MATERIAL FOR THIS EXERCISE section start
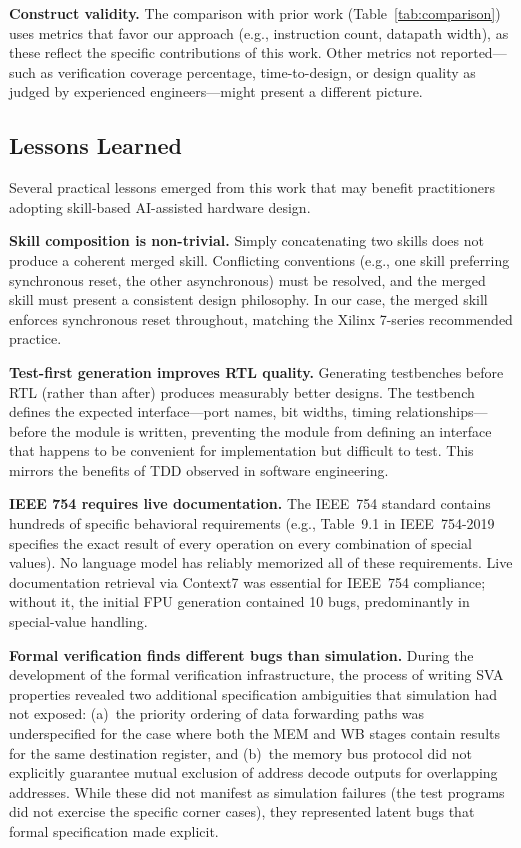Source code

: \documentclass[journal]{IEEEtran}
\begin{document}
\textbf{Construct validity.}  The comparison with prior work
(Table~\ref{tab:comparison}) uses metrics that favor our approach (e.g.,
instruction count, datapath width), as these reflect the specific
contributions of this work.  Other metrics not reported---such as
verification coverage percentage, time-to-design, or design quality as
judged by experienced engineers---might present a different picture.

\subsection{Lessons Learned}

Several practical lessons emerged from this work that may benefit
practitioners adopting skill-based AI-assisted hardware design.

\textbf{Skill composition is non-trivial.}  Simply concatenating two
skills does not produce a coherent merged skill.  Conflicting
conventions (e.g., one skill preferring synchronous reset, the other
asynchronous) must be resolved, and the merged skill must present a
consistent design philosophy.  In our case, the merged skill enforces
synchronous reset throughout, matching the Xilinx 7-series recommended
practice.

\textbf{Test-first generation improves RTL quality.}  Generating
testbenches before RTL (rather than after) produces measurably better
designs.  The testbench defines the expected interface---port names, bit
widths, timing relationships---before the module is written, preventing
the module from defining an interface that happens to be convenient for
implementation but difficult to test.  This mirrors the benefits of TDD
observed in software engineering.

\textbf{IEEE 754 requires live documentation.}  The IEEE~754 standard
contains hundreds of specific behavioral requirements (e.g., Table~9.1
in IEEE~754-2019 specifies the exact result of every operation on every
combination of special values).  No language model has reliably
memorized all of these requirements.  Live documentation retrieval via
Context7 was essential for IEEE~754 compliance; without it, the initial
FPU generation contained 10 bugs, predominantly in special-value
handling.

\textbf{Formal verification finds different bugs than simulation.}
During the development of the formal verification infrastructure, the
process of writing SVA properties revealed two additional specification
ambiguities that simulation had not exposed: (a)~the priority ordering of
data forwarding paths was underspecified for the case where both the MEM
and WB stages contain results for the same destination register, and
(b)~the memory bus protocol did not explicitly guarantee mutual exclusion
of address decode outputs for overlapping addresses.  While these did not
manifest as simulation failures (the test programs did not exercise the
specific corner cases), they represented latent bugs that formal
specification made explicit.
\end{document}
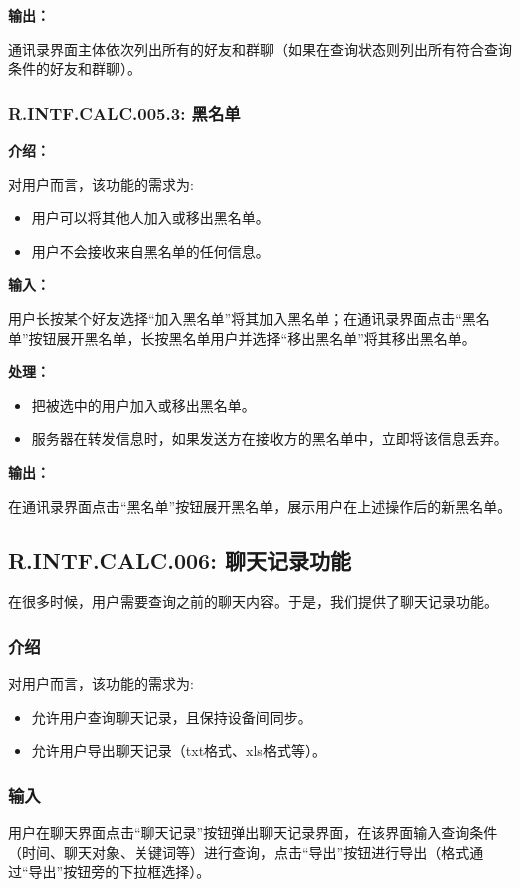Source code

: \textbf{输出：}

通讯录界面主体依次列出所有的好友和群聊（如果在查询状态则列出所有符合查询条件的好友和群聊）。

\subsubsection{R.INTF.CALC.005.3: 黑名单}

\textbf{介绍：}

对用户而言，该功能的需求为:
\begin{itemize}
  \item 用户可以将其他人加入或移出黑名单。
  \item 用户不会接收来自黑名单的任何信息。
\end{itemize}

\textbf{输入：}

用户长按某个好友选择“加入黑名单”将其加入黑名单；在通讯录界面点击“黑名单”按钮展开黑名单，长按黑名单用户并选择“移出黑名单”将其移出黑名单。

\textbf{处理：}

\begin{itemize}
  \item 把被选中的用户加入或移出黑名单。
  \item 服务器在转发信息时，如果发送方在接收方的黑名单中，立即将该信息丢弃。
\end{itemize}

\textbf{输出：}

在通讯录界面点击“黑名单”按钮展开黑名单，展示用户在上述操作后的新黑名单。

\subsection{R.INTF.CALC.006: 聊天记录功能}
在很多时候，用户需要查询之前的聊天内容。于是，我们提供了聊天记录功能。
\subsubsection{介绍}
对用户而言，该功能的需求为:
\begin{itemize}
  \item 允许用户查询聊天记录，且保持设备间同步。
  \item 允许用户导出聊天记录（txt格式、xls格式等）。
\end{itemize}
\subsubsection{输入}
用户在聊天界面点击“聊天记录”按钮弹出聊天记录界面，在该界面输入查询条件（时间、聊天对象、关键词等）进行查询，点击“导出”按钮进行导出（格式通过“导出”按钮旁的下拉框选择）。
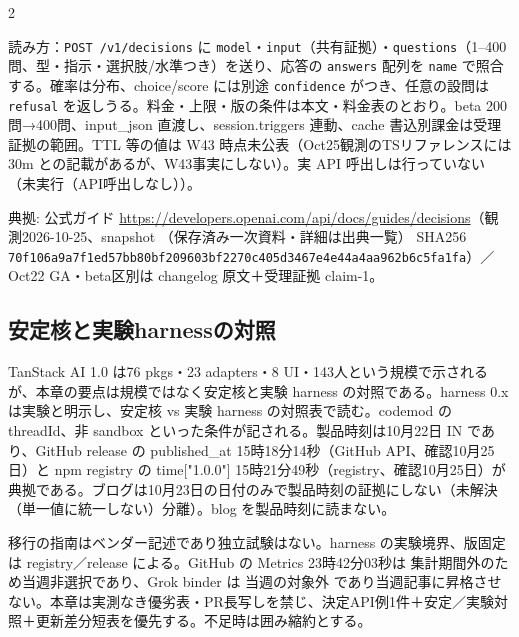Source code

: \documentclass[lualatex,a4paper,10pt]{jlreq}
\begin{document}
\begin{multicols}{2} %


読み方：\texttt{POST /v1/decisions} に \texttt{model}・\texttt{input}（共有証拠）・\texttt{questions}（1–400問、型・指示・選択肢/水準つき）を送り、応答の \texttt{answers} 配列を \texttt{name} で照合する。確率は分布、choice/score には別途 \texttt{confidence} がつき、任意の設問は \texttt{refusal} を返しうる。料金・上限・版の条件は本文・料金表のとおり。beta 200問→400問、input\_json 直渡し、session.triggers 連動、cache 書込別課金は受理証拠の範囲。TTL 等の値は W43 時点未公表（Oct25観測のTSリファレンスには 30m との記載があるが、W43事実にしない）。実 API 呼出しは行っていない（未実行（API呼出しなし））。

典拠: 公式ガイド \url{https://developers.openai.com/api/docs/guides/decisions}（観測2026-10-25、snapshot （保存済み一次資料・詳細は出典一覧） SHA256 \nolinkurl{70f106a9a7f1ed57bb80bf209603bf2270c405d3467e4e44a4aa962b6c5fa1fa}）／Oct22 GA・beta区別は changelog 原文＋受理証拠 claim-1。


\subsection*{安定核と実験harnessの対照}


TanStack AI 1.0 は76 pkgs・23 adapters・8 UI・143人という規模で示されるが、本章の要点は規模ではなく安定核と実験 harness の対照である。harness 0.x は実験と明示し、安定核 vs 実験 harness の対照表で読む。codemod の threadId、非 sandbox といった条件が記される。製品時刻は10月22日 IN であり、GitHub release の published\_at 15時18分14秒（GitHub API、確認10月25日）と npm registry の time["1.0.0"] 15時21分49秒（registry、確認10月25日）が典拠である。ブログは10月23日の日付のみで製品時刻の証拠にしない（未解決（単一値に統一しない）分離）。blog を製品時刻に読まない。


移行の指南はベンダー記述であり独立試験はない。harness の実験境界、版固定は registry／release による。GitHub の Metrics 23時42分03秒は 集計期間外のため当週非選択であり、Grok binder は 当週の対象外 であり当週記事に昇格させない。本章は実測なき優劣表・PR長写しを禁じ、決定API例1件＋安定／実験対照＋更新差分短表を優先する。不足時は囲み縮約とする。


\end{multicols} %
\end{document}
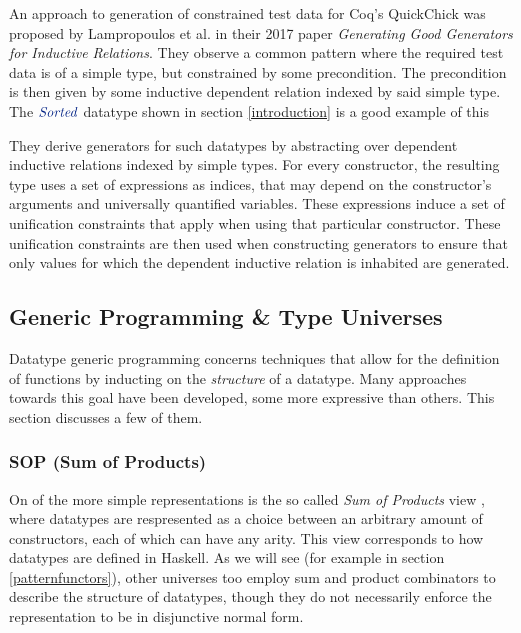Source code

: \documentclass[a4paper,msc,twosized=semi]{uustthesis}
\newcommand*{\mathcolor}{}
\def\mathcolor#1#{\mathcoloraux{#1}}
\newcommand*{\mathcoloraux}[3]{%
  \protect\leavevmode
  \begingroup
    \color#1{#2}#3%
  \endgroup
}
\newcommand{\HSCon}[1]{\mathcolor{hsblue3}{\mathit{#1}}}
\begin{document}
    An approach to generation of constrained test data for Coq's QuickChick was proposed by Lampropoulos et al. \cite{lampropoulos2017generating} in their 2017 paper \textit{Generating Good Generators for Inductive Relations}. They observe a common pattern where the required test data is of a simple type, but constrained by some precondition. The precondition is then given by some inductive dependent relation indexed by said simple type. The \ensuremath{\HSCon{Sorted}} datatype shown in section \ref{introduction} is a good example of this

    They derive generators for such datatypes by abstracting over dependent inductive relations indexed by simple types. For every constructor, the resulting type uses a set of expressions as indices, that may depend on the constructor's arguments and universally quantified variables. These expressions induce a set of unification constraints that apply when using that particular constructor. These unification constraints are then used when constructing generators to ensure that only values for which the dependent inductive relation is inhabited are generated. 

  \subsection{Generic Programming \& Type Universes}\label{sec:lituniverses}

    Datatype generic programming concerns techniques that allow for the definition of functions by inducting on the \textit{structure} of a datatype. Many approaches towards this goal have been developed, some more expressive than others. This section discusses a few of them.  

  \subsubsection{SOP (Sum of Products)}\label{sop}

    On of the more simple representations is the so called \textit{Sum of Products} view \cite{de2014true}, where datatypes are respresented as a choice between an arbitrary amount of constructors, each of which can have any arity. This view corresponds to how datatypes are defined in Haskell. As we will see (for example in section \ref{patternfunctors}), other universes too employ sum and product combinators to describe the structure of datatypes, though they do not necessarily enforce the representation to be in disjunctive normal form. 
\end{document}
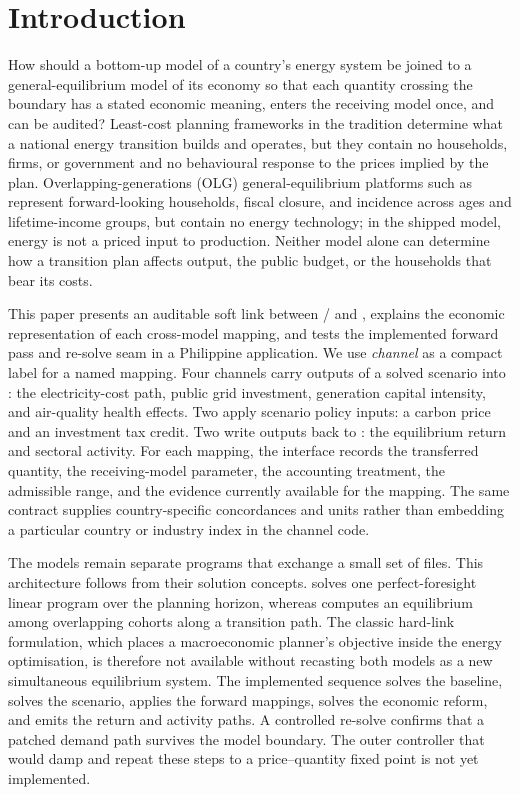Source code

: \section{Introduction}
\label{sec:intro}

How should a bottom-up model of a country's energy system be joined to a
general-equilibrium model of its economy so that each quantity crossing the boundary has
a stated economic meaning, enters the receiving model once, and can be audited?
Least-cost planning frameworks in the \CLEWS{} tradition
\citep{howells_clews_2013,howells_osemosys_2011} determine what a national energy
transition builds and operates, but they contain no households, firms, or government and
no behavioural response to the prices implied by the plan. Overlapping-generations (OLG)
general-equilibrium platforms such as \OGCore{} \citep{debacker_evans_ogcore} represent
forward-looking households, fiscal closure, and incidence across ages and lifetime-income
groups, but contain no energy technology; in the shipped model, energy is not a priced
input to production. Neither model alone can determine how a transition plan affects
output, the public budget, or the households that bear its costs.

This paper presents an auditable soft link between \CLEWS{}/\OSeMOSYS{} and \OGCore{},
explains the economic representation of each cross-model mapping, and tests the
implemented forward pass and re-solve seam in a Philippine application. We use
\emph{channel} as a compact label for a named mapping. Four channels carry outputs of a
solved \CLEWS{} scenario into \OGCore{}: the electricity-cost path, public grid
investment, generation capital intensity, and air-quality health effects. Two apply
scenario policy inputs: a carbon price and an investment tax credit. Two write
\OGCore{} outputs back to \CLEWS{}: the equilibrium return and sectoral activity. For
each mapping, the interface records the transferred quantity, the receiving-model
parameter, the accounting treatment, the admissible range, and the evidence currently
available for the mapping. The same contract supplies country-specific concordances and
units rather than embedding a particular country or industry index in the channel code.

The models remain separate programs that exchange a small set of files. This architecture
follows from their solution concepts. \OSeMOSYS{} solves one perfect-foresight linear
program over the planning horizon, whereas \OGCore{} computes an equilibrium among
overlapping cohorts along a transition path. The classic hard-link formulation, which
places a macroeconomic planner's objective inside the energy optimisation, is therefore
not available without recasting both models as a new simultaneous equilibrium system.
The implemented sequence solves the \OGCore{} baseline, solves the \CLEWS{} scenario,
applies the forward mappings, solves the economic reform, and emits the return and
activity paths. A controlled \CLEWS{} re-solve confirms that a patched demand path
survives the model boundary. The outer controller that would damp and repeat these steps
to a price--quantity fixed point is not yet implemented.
MATERIAL FOR THIS EXERCISE section end
● WHAT THE TASK ASKS
Copy all lines from the data that hold the word "simulation".

● RESULT OF THE TASK
\textbf{Formal verification finds different bugs than simulation.}
ambiguities that simulation had not exposed: (a)~the priority ordering of
manifest as simulation failures (the test programs did not exercise the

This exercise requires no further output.